1953 film by Boriss Bunejev

Mysterious Discovery (Russian: Таинственная находка) is a 1953 Soviet family adventure film directed by Boris Buneev.

The film tells how a group of schoolchildren in a remote Arctic village embarks on an expedition to learn about a local hero, discovering the power of friendship and perseverance as they honor his legacy of bravery during the Crimean War.

==Plot==
In the Arctic settlement of Rybachy, a group of schoolchildren discovers an old rifle, inspiring them to organize an expedition to learn about the life of local folk hero Guriy Gagarka.

During the Crimean War, Gagarka sacrificed his life to ground an English frigate, enabling the local militia to rally and repel an English landing force. His actions were later commemorated by local partisans during the Great Patriotic War.

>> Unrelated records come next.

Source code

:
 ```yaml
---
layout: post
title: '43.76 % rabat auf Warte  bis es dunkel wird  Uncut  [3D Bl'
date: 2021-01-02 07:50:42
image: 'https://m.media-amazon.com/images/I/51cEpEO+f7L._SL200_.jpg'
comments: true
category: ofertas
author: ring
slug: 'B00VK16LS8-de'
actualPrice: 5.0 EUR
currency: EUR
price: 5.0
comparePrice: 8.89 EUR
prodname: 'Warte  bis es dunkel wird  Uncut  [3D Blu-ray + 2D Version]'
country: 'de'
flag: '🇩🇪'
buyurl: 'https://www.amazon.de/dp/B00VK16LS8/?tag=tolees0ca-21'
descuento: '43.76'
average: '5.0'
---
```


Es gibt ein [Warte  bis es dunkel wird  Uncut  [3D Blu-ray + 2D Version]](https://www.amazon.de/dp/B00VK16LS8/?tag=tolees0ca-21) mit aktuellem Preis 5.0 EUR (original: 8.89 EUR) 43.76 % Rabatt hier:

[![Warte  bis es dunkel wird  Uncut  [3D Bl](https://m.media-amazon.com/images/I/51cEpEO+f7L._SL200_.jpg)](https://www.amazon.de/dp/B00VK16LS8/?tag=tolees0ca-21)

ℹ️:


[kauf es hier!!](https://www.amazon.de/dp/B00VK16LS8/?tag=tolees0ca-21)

The challenges the students face during their journey strengthen their friendship. Guided by their new history teacher, Yekaterina Sergeyevna, and their scout leader, Anton, the class fulfills their promise to the crew of the trawler *Slavny* by completing the school year with excellent grades.

==Cast==
In alphabetical order
- Aleksey Alekseev as Stepan Golovin
- Igor Bezyayev as Nikanor Sarvanov
- B. Dorochov as Andrei
- Mikhail Gluzsky as Segey Chernyshev
- Nikolay Grabbe as British lieutenant
- Valentin Grachyov as Vasia Golovin
- Aleksei Gribov as Nikanor Sarvanov
- Georgi Gumilevsky as Prokhor Brusnichkin
- Larisa Matvienko as Gagarka's wife
- Andrei Petrov as Aleksei Golovin
- Alexandr Pokrovsky as Stepa Brusnichkin
- Aleksei Pokrovsky as episode
- Nikolai Rybnikov as Sailor
- Ekaterina Savinova as Ekaterina Sotnikova
- A. Shmurakova as Luda
- Nikolay Smorchkov as Sailor
- Aleksandr Susnin as Anton
- Yevgeny Teterin as British captain
- Andrei Tsimbal as Geologist
- Yan Yanakiyev as Sailor
- Gennadi Yudin as Guriy Gagarka

== Bibliography ==
- Natalja Čemodanova / Alfred Krautz. International Directory of Cinematographers, Set-And Costume Designers in Film: Soviet Union. Saur, 1995.